> ABOUT THIS TASK:
Lift out, unaltered, the lines of the material below between the line holding "Expo SDK release." and the line holding "# Installation in bare React Native projects", counting both.
────────────────────────────────────────
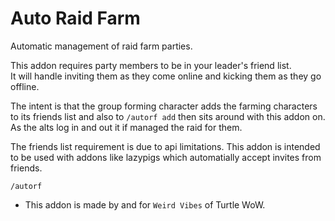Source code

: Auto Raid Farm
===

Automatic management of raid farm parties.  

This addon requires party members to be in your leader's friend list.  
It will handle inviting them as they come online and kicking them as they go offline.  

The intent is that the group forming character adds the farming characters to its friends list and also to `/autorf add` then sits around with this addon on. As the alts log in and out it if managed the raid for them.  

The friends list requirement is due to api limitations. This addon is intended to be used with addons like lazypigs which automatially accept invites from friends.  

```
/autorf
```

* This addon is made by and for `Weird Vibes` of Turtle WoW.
────────────────────────────────────────
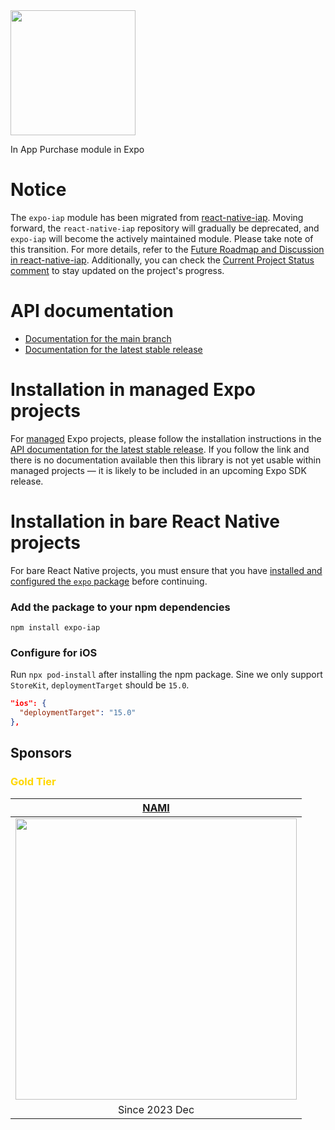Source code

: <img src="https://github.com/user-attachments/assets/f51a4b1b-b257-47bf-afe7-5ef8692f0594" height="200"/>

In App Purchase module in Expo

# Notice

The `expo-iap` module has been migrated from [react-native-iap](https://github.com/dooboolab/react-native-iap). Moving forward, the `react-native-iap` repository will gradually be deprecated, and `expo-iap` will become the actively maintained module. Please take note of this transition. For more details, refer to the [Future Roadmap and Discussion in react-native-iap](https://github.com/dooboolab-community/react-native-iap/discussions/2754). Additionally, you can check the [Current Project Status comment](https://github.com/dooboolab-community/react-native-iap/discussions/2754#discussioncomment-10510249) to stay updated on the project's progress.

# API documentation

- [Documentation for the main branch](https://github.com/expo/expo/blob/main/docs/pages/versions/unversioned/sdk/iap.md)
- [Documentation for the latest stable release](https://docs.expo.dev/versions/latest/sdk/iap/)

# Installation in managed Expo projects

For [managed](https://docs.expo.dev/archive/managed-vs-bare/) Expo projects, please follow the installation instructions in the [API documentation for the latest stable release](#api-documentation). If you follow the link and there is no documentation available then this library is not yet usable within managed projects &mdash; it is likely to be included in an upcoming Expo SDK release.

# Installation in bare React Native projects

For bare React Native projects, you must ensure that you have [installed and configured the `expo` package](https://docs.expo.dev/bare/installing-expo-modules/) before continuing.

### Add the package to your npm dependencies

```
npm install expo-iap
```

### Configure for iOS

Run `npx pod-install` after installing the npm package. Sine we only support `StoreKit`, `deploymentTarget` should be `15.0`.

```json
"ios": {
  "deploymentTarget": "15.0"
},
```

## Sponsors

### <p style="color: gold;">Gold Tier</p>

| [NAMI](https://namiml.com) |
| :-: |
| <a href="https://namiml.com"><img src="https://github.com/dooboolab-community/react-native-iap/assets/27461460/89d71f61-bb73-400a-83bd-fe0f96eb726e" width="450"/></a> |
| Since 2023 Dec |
────────────────────────────────────────
> RESULT:
For [managed](https://docs.expo.dev/archive/managed-vs-bare/) Expo projects, please follow the installation instructions in the [API documentation for the latest stable release](#api-documentation). If you follow the link and there is no documentation available then this library is not yet usable within managed projects &mdash; it is likely to be included in an upcoming Expo SDK release.

# Installation in bare React Native projects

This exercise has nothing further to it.